Tralasciando questo streaming of consciousness come prologo, questi di seguito sono i miei 8 modi per non perdere le staffe.

  1. RIPOSO.  Vado a dormire quando sono stanca. Anche se ho mille cose ancora da fare o da finire, semplicemente ad una certa, dopo tutta la giornata che ho avuto davanti, mi dico BASTA. Chiudo tutto, mi lavo, mi metto il pigiama e quello che è stato di quel giorno non ci penso più.
  2. FARE CONTENTO ANCHE CHI HO ACCANTO. Anche se non ho tempo neanche per fare la pipì, cerco sempre di sforzarmi per accontentare nelle piccole cose le persone a cui voglio bene: aiuto mamma a sistemare casa, vengo incontro anche agli impegni di Alessio e cose così. Vedere loro che mi ringraziano e che sono sinceramente grati che io li abbia aiutati mi risolleva il morale e mi aiuta a pensare che non importa quanto ancora la mia strada sarà lunga purché possa esserci anche qualche sosta per questI piccoli momenti speciali.
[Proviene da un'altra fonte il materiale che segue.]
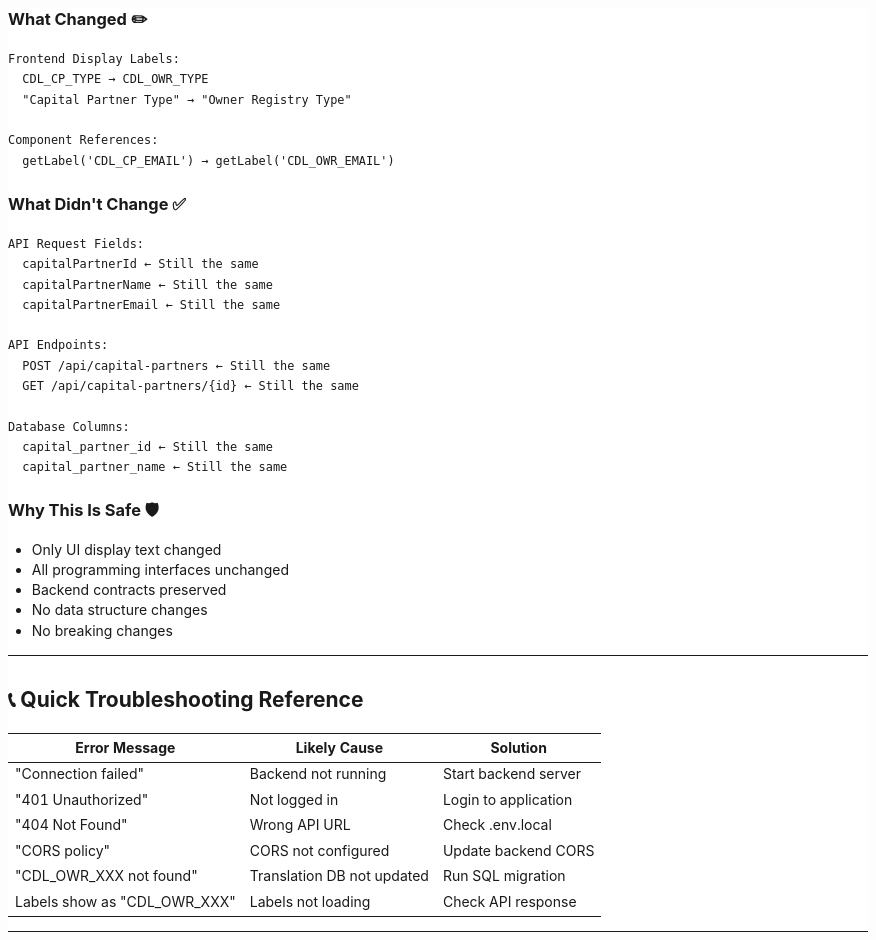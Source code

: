 ### What Changed ✏️
```
Frontend Display Labels:
  CDL_CP_TYPE → CDL_OWR_TYPE
  "Capital Partner Type" → "Owner Registry Type"

Component References:
  getLabel('CDL_CP_EMAIL') → getLabel('CDL_OWR_EMAIL')
```

### What Didn't Change ✅
```
API Request Fields:
  capitalPartnerId ← Still the same
  capitalPartnerName ← Still the same
  capitalPartnerEmail ← Still the same

API Endpoints:
  POST /api/capital-partners ← Still the same
  GET /api/capital-partners/{id} ← Still the same

Database Columns:
  capital_partner_id ← Still the same
  capital_partner_name ← Still the same
```

### Why This Is Safe 🛡️
- Only UI display text changed
- All programming interfaces unchanged
- Backend contracts preserved
- No data structure changes
- No breaking changes

---

## 📞 Quick Troubleshooting Reference

| Error Message | Likely Cause | Solution |
|---------------|--------------|----------|
| "Connection failed" | Backend not running | Start backend server |
| "401 Unauthorized" | Not logged in | Login to application |
| "404 Not Found" | Wrong API URL | Check .env.local |
| "CORS policy" | CORS not configured | Update backend CORS |
| "CDL_OWR_XXX not found" | Translation DB not updated | Run SQL migration |
| Labels show as "CDL_OWR_XXX" | Labels not loading | Check API response |

---

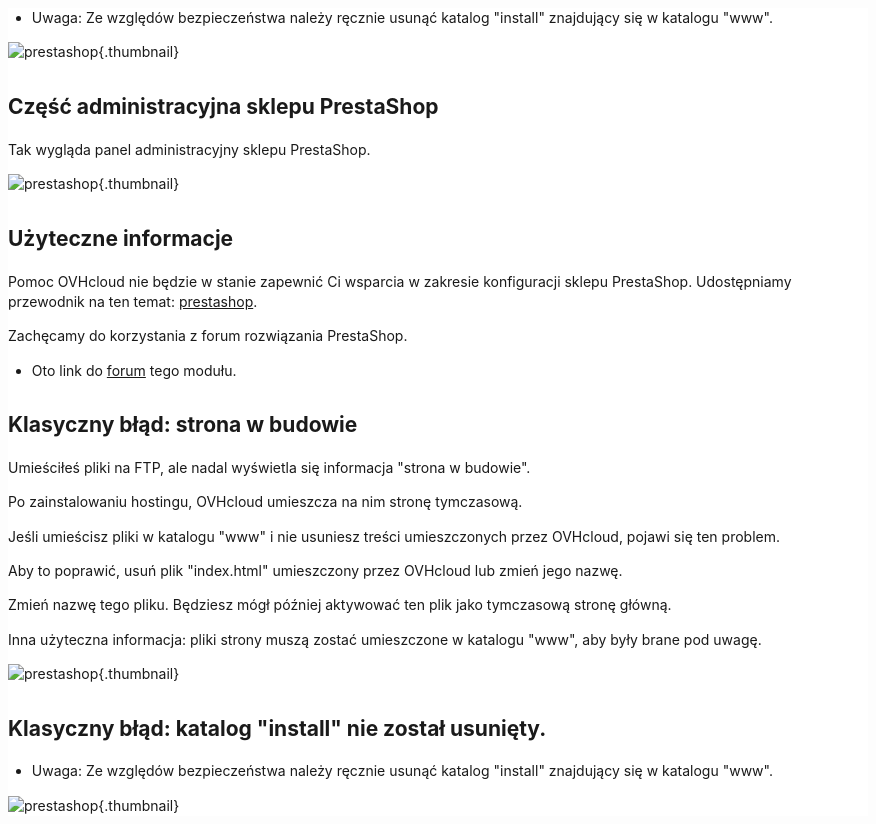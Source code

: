
- Uwaga: Ze względów bezpieczeństwa należy ręcznie usunąć katalog 
"install" znajdujący się w katalogu "www".


![prestashop](images/3170.png){.thumbnail}

## Część administracyjna sklepu PrestaShop
Tak wygląda panel administracyjny sklepu PrestaShop.

![prestashop](images/3171.png){.thumbnail}


## Użyteczne informacje
Pomoc OVHcloud nie będzie w stanie zapewnić Ci wsparcia w zakresie konfiguracji sklepu PrestaShop.
Udostępniamy przewodnik na ten temat: [prestashop](/pages/web/hosting/cms_manual_installation_prestashop%7Blegacy%7D2053).

Zachęcamy do korzystania z forum rozwiązania PrestaShop.


- Oto link do [forum](http://www.prestashop.com/forums/) tego modułu.



## Klasyczny błąd: strona w budowie
Umieściłeś pliki na FTP, ale nadal wyświetla się informacja "strona w budowie".

Po zainstalowaniu hostingu, OVHcloud umieszcza na nim stronę tymczasową.

Jeśli umieścisz pliki w katalogu "www" i nie usuniesz treści umieszczonych przez OVHcloud, pojawi się ten problem. 

Aby to poprawić, usuń plik "index.html" umieszczony przez OVHcloud lub zmień jego nazwę.

Zmień nazwę tego pliku. Będziesz mógł później aktywować ten plik jako tymczasową stronę główną.

Inna użyteczna informacja: pliki strony muszą zostać umieszczone w katalogu "www", aby były brane pod uwagę.

![prestashop](images/3172.png){.thumbnail}

## Klasyczny błąd: katalog "install" nie został usunięty.

- Uwaga: Ze względów bezpieczeństwa należy ręcznie usunąć katalog 
"install" znajdujący się w katalogu "www".


![prestashop](images/3173.png){.thumbnail}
  3. ESSERE SEMPRE IL PROPRIO BOSS. C’era tempo fa una frase che mi ripetevo sempre quando qualcuno mi accusava di essere troppo maniaca dell’organizzazione: I’m not bossy, I’m just the boss. Forse il mio è un po’ un problema cronico che mi causa anche molta ansia ma in realtà rimanere organizzati e motivati credo possa considerarsi una specie un dono. Personalmente sono tanto brava ad organizzarmi come pessima a motivarmi ma con il tempo sono migliorata e per lo meno ora, quando riesco in qualcosa mi concedo almeno un riposino.
  4. BLESS, ALWAYS. Spesso capita che io abbia problemi a non dormire; un tempo contavo le pecore ora invece cerco di concentrami in quei momenti vissuti in cui sono stata felice. Per esempio, due notti fa non riuscivo a dormire ma dopo aver ripensato ai giorni passati con Dream da sola e ai nostri bagni estivi, prima che Ale ritornasse da Siena, mi sono rilassata e infine addormentata.
  5. SVEGLIA. Anche se ho sempre avuto problemi nel dormire, non ho mai avuto problemi nell’alzarmi al mattino eccetto il primo giorno di ciclo. Ultimamente però ho notato che mettendo la sveglia non troppo presto ma cercando una via di mezzo tra i miei impegni e la mia necessità di riposo, mi sveglio più rilassata e motivata di iniziare la giornata. Credo quindi sia importante scegliere la giusta ora per alzarci ma soprattutto credo sia fondamentale non rimandare: una volta trovata l’ora giusta, a quell’ora ci si deve alzare.
  6. SOCIAL DETOX. Studio tutto il giorno con il computer, ho un blog che tengo a coltivare per personale interesse e il mio cellulare vibra molto molto spesso. Tutta la mia giornata è basata su social, programmi di notes, enciclopedie online, iscrizione ad esami, aggiornamenti vari e foto postate; in più si aggiungono le chiamate e i messaggi. C’è stato un periodo che ero diventata assai suscettibile poi mi sono data una regolata: dalle 14.00-15.00 di ogni giorno, non uso nessun mezzo di comunicazione o tutto ciò che sia elettronico. Per il fine settimana invece mi concedo Instagram o il blog giusto perché alla fine mi piace ma cerco in ogni modo di stare fuori, all’aria aperta e sono severamente vietati i libri.
  7. RIMANERE SOLA. In realtà isolarmi é sempre stata una necessità per me e ne ho sempre gioito dei risultati. Un’ora da sola per le strade, in giro per negozi o a correre aiuta a staccare dal mondo e dai nostri problemi.
  8. PIANGERE. È certamente vero che irrompere in un fiume di lacrime non ha mai risolto niente ma spesso quando la situazione è critica e le cose sembrano non risolversi piangere aiuta. Giusto un momento che può durare una gocciolina data dal nervoso e dalla stanchezza o proprio una valle di lacrime di ben 10 minuti netti. Piangere é importante secondo me e ancora più importante lo é smettere: non si ha tempo per continuare all’infinto, dobbiamo risolvere la faccenda prima che sia decisamente troppo tardi.